• What you need to do: Pick out each line below containing "Your".

··· Material shown

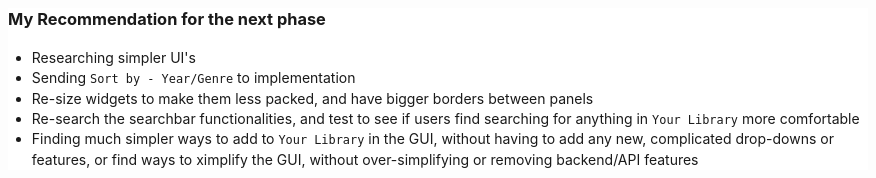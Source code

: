 ### My Recommendation for the next phase
- Researching simpler UI's
- Sending ``Sort by - Year/Genre`` to implementation
- Re-size widgets to make them less packed, and have bigger borders between panels
- Re-search the searchbar functionalities, and test to see if users find searching for anything in ``Your Library`` more comfortable
- Finding much simpler ways to add to ``Your Library`` in the GUI, without having to add any new, complicated drop-downs or features, or find ways to ximplify the GUI, without over-simplifying or removing backend/API features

······

• Answer:
- Re-search the searchbar functionalities, and test to see if users find searching for anything in ``Your Library`` more comfortable
- Finding much simpler ways to add to ``Your Library`` in the GUI, without having to add any new, complicated drop-downs or features, or find ways to ximplify the GUI, without over-simplifying or removing backend/API features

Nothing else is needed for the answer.